Cephiro - (shameless borrowed the name and concept from Magic Knight Rayearth) Belief or "will" determines everything. People live in weird metallic houses but there is mostly no technology to speak of. Instead, much of what people use are forms of magic. One person, known as the Pillar, supports the entire world, and if that person were to falter in their prayers, the world slowly falls apart. For example, if they fall in love and ignore their prayers, monsters begin to appear as is the case if the Pillar is gone for an extended period, or if people are collectively suffering from fear or anger.

Mechanus - Nothing grows, not flowers or grass or trees. There's no sun or moon so all heat comes from an artificial barrier around the world. Food is cloned in labs by robots for humans. There is space travel and all kinds of futuristic conveniences, but arguably there is a case for religion (as people are sorely lacking in hope).

Psychedelia - Basically, the world is like a good trip. Buildings are a sort of mish-mash architecture, when people aren't living atop mushrooms and talking to fairies or something. Faith and magic are decentralized (unlike Cephiro above), but at freakish levels where a stray thought can blow stuff up.

Archaeologos - It's like ancient Egypt. But with dinosaurs and mammoths. The Egyptian faith works, but other faiths haven't been invented or whatever yet, so in a Ten Plagues situation, Egypt always wins. Other strong faiths are Greek and Roman paganism, while people distrust most monotheism.

So tell me what your religion is, and how it would be different given different reality. That is, if you'd still believe, and if you'd not be considered crazy or something. Also, I haven't decided yet, so I'll hold off on voting or explaining.
 

Nakosis

Non-Binary Physicalist
Premium Member
IMO, technology or knowledge of technology alters religion in that it get people to begin to question it. I suspect without advancements in technology, I'd have little reason to question religion.

People like to have a explanation for how the world works and will accept an explanation given if it seems plausible enough.

Alter, IDK. Religion is constantly altering with the reality we do have. I don't think religion depends much on reality. It depends more on creativity. The creativity of the individual in their explanation and their ability to get others to accept it. The ability to deal with whatever part of reality which might discredit their explanation.

Christianity I suspect is partly result of having to deal with the death absence of Jesus. So reality intrudes on religion only where there is a contradiction which religion has to create an explanation for.
 

Samantha Rinne

Resident Genderfluid Writer/Artist
@Nakosis I've heard that theory, actually, but I am not sure that I agree with that.

Japan is a very modern society, but they still manage to revere nature. And until very recently (I was born in the 1980s, and it seemed like most ppl had the same religion), the United States had pretty high tech and remained religious.

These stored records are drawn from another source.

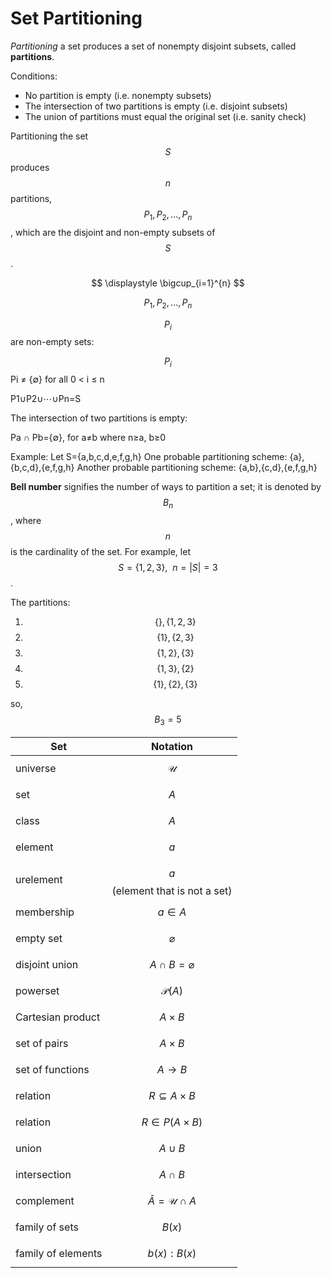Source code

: # Set Partitioning

*Partitioning* a set produces a set of nonempty disjoint subsets, called **partitions**.

Conditions:
* No partition is empty (i.e. nonempty subsets)
* The intersection of two partitions is empty (i.e. disjoint subsets)
* The union of partitions must equal the original set (i.e. sanity check)

Partitioning the set $$S$$ produces $$n$$ partitions, $$P_1, P_2,\dots,P_n$$,  which are the disjoint and non-empty subsets of $$S$$.


$$
\displaystyle
\bigcup_{i=1}^{n} 
$$

$$P_1, P_2,\dots,P_n$$


$$P_i$$ are non-empty sets:

$$P_i$$
Pi ≠ {∅} for all 0 < i ≤ n

P1∪P2∪⋯∪Pn=S


The intersection of two partitions is empty:



Pa ∩ Pb={∅}, for a≠b where n≥a, b≥0



Example:
Let S={a,b,c,d,e,f,g,h}
One probable partitioning scheme: {a},{b,c,d},{e,f,g,h}
Another probable partitioning scheme: {a,b},{c,d},{e,f,g,h}


**Bell number** signifies the number of ways to partition a set; it is denoted by $$B_n$$, where $$n$$ is the cardinality of the set. For example, let $$S=\{1,2,3\},\ \ n=|S|=3$$.

The partitions:
1. $$\{\},\{1,2,3\}$$
2. $$\{1\},\{2,3\}$$
3. $$\{1,2\},\{3\}$$
4. $$\{1,3\},\{2\}$$
5. $$\{1\},\{2\},\{3\}$$

so, $$B_3=5$$




Set                     | Notation
------------------------|---------
universe                | $$\mathcal{U}$$
set                     | $$A$$
class                   | $$A$$
element                 | $$a$$
urelement               | $$a$$ (element that is not a set)
membership              | $$a\in A$$
empty set               | $$\varnothing$$
disjoint union          | $$A\cap B = \varnothing$$
powerset                | $$\mathcal{P}(A)$$
Cartesian product       | $$A\times B$$
set of pairs            | $$A\times B$$
set of functions        | $$A\to B$$
relation                | $$R \subseteq A\times B$$
relation                | $$R \in P(A\times B)$$
union                   | $$A \cup B$$
intersection            | $$A \cap B$$
complement              | $$\bar A=\mathcal{U}\cap A$$
family of sets          | $$B(x)$$
family of elements      | $$b(x):B(x)$$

I feel like technology on its own can lead ppl to decide "We've outgrown religion" for sure, but I think that's only half the story. I think religion is kinda a "things are hopeless" mechanism, and while it seems like all problems would be solved if we just trusted technology, I've seen enough scary robot films that I can honestly say there's some potential for hopelessness.

The first one seems like it would be a codependent situation where the bulk of ppl expect one person to answer all their prayers, so probably being able to write letters would be far more of a thing than faith. I think that's why I liked the 2nd season ending.

As for the third one where faith is hair-trigger, I feel like that one would be a disincentive to pray too much. If "I wish that guy would just DIE" actually made it happen, everyone would be too terrified to pray at all. So I'd say a fairy world would be less inclined toward faith than one of high technology.

As for the last, probably people would react how they always do as part of a minority religion. I mean, I'd probably stay monotheistic because polytheism doesn't really work for me philosophically, but I'd take a more deist approach, and probably try to solve things myself more.

I also think maybe you're looking at this backwards (how religion changes reality vs how it's changed by it). Like, imagine Jesus talking about salt and light, and the world has no natural sun and the only salt comes from some sort of tuber. Wouldn't this read differently?
 

Nakosis

Non-Binary Physicalist
Premium Member
@Nakosis I've heard that theory, actually, but I am not sure that I agree with that.

Japan is a very modern society, but they still manage to revere nature. And until very recently (I was born in the 1980s, and it seemed like most ppl had the same religion), the United States had pretty high tech and remained religious.

I feel like technology on its own can lead ppl to decide "We've outgrown religion" for sure, but I think that's only half the story. I think religion is kinda a "things are hopeless" mechanism, and while it seems like all problems would be solved if we just trusted technology, I've seen enough scary robot films that I can honestly say there's some potential for hopelessness.

The first one seems like it would be a codependent situation where the bulk of ppl expect one person to answer all their prayers, so probably being able to write letters would be far more of a thing than faith. I think that's why I liked the 2nd season ending.

As for the third one where faith is hair-trigger, I feel like that one would be a disincentive to pray too much. If "I wish that guy would just DIE" actually made it happen, everyone would be too terrified to pray at all. So I'd say a fairy world would be less inclined toward faith than one of high technology.

As for the last, probably people would react how they always do as part of a minority religion. I mean, I'd probably stay monotheistic because polytheism doesn't really work for me philosophically, but I'd take a more deist approach, and probably try to solve things myself more.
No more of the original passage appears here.